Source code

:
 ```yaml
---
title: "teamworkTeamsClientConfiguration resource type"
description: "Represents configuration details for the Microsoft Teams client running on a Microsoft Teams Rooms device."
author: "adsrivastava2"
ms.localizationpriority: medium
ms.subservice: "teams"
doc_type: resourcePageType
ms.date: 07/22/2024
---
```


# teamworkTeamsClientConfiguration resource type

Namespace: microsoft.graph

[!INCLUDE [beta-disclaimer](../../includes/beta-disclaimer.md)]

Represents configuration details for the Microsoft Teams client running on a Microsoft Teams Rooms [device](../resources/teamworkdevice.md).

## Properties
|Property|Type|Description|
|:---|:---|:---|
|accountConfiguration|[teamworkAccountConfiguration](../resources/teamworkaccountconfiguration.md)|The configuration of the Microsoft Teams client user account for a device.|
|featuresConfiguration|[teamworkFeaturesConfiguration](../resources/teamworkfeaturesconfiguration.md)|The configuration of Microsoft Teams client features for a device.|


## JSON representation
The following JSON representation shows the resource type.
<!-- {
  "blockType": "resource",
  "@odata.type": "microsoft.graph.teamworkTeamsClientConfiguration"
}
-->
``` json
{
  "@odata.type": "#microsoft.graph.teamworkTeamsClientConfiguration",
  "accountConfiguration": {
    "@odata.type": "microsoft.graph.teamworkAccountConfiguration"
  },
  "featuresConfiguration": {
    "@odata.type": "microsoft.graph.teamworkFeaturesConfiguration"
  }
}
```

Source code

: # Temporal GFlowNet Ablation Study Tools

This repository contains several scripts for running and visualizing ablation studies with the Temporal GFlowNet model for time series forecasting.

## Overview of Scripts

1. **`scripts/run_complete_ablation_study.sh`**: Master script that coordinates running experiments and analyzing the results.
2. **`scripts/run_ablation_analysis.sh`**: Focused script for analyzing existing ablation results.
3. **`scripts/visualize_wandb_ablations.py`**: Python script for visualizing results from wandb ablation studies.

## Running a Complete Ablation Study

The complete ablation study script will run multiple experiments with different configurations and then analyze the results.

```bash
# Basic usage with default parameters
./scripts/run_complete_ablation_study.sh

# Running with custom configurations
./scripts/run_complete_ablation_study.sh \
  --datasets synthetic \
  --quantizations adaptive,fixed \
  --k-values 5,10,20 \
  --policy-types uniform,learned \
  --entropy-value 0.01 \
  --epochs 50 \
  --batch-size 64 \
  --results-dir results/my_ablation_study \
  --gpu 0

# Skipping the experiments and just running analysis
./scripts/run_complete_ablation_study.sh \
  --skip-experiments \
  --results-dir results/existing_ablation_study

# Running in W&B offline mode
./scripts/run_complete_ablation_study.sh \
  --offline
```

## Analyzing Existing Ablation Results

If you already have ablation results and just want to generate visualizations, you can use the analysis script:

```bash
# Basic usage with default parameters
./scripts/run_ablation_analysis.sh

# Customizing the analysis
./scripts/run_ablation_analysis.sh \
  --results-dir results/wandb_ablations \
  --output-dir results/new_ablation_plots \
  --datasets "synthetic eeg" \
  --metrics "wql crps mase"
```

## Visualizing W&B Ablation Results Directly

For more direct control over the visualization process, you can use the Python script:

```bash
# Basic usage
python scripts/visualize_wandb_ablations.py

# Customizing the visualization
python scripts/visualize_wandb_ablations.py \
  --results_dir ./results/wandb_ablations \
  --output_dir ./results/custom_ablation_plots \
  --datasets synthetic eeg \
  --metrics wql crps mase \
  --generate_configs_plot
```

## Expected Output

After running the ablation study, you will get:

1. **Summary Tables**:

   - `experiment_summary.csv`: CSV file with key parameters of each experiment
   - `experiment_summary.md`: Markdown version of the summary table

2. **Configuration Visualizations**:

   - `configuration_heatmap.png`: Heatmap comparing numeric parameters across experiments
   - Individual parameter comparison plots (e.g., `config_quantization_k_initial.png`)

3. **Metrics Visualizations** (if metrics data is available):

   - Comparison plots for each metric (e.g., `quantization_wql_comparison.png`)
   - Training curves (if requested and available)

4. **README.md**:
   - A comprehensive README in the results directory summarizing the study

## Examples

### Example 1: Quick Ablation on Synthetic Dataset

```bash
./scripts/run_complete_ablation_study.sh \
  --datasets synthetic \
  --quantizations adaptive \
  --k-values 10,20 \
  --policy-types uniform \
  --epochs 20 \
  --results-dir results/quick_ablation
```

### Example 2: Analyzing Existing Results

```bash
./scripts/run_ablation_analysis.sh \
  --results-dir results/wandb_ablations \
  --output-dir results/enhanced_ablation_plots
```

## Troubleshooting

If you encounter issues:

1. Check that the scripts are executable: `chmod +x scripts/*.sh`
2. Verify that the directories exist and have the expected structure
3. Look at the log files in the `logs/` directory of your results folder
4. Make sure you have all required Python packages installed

**********

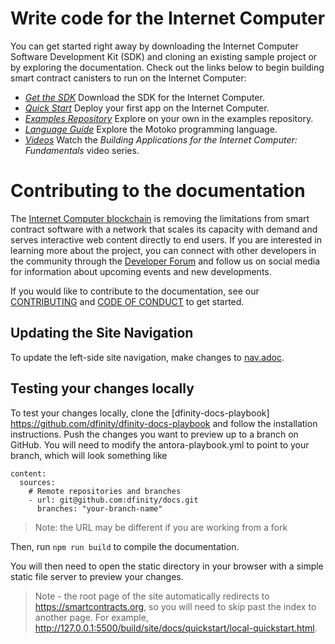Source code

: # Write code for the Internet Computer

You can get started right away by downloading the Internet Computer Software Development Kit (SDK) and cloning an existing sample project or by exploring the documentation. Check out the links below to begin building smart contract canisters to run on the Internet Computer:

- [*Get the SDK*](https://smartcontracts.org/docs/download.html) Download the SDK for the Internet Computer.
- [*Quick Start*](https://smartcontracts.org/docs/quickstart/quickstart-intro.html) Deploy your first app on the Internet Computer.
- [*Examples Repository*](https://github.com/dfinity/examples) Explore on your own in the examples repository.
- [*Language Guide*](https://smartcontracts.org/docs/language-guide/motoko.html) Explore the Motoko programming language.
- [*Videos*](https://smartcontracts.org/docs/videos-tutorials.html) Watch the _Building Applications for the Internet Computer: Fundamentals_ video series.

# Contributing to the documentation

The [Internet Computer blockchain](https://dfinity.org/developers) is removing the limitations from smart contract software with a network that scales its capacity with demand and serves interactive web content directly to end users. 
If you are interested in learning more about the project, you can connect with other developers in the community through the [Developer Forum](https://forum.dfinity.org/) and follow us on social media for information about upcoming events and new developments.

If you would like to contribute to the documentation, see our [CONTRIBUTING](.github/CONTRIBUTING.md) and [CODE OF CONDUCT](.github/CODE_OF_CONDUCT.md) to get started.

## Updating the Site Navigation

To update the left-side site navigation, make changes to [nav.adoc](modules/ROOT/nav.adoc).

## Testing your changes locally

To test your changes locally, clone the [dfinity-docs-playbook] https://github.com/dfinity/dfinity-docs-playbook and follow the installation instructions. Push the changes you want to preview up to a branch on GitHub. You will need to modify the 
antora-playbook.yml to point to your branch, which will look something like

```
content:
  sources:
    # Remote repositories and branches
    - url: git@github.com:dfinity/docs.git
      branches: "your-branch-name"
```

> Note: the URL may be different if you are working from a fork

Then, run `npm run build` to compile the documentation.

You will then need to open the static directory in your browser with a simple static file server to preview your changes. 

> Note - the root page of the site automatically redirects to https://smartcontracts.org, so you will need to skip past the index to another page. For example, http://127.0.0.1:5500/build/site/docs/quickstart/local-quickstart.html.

**********

**Exercise directions:** Go to the line with "### Example 2: Analyzing Existing Results" in the entries above and repeat every line from there through the line with "4. Make sure", exactly and with no other text.

**Written solution:**
### Example 2: Analyzing Existing Results

```bash
./scripts/run_ablation_analysis.sh \
  --results-dir results/wandb_ablations \
  --output-dir results/enhanced_ablation_plots
```

## Troubleshooting

If you encounter issues:

1. Check that the scripts are executable: `chmod +x scripts/*.sh`
2. Verify that the directories exist and have the expected structure
3. Look at the log files in the `logs/` directory of your results folder
4. Make sure you have all required Python packages installed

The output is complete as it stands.